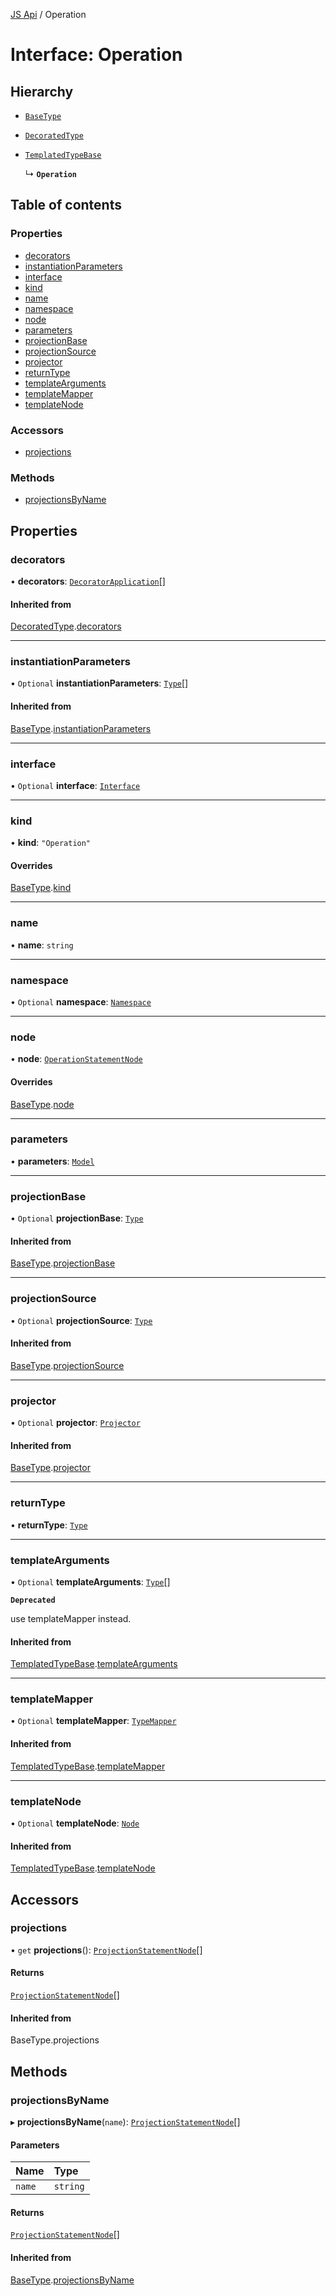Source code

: [JS Api](../index.md) / Operation

# Interface: Operation

## Hierarchy

- [`BaseType`](BaseType.md)

- [`DecoratedType`](DecoratedType.md)

- [`TemplatedTypeBase`](TemplatedTypeBase.md)

  ↳ **`Operation`**

## Table of contents

### Properties

- [decorators](Operation.md#decorators)
- [instantiationParameters](Operation.md#instantiationparameters)
- [interface](Operation.md#interface)
- [kind](Operation.md#kind)
- [name](Operation.md#name)
- [namespace](Operation.md#namespace)
- [node](Operation.md#node)
- [parameters](Operation.md#parameters)
- [projectionBase](Operation.md#projectionbase)
- [projectionSource](Operation.md#projectionsource)
- [projector](Operation.md#projector)
- [returnType](Operation.md#returntype)
- [templateArguments](Operation.md#templatearguments)
- [templateMapper](Operation.md#templatemapper)
- [templateNode](Operation.md#templatenode)

### Accessors

- [projections](Operation.md#projections)

### Methods

- [projectionsByName](Operation.md#projectionsbyname)

## Properties

### decorators

• **decorators**: [`DecoratorApplication`](DecoratorApplication.md)[]

#### Inherited from

[DecoratedType](DecoratedType.md).[decorators](DecoratedType.md#decorators)

___

### instantiationParameters

• `Optional` **instantiationParameters**: [`Type`](../index.md#type)[]

#### Inherited from

[BaseType](BaseType.md).[instantiationParameters](BaseType.md#instantiationparameters)

___

### interface

• `Optional` **interface**: [`Interface`](Interface.md)

___

### kind

• **kind**: ``"Operation"``

#### Overrides

[BaseType](BaseType.md).[kind](BaseType.md#kind)

___

### name

• **name**: `string`

___

### namespace

• `Optional` **namespace**: [`Namespace`](Namespace.md)

___

### node

• **node**: [`OperationStatementNode`](OperationStatementNode.md)

#### Overrides

[BaseType](BaseType.md).[node](BaseType.md#node)

___

### parameters

• **parameters**: [`Model`](Model.md)

___

### projectionBase

• `Optional` **projectionBase**: [`Type`](../index.md#type)

#### Inherited from

[BaseType](BaseType.md).[projectionBase](BaseType.md#projectionbase)

___

### projectionSource

• `Optional` **projectionSource**: [`Type`](../index.md#type)

#### Inherited from

[BaseType](BaseType.md).[projectionSource](BaseType.md#projectionsource)

___

### projector

• `Optional` **projector**: [`Projector`](Projector.md)

#### Inherited from

[BaseType](BaseType.md).[projector](BaseType.md#projector)

___

### returnType

• **returnType**: [`Type`](../index.md#type)

___

### templateArguments

• `Optional` **templateArguments**: [`Type`](../index.md#type)[]

**`Deprecated`**

use templateMapper instead.

#### Inherited from

[TemplatedTypeBase](TemplatedTypeBase.md).[templateArguments](TemplatedTypeBase.md#templatearguments)

___

### templateMapper

• `Optional` **templateMapper**: [`TypeMapper`](TypeMapper.md)

#### Inherited from

[TemplatedTypeBase](TemplatedTypeBase.md).[templateMapper](TemplatedTypeBase.md#templatemapper)

___

### templateNode

• `Optional` **templateNode**: [`Node`](../index.md#node)

#### Inherited from

[TemplatedTypeBase](TemplatedTypeBase.md).[templateNode](TemplatedTypeBase.md#templatenode)

## Accessors

### projections

• `get` **projections**(): [`ProjectionStatementNode`](ProjectionStatementNode.md)[]

#### Returns

[`ProjectionStatementNode`](ProjectionStatementNode.md)[]

#### Inherited from

BaseType.projections

## Methods

### projectionsByName

▸ **projectionsByName**(`name`): [`ProjectionStatementNode`](ProjectionStatementNode.md)[]

#### Parameters

| Name | Type |
| :------ | :------ |
| `name` | `string` |

#### Returns

[`ProjectionStatementNode`](ProjectionStatementNode.md)[]

#### Inherited from

[BaseType](BaseType.md).[projectionsByName](BaseType.md#projectionsbyname)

### What this task involves:
Give the number of lines that include the word "kind" in the listing. Nothing else belongs in the reply.

### Task response:
4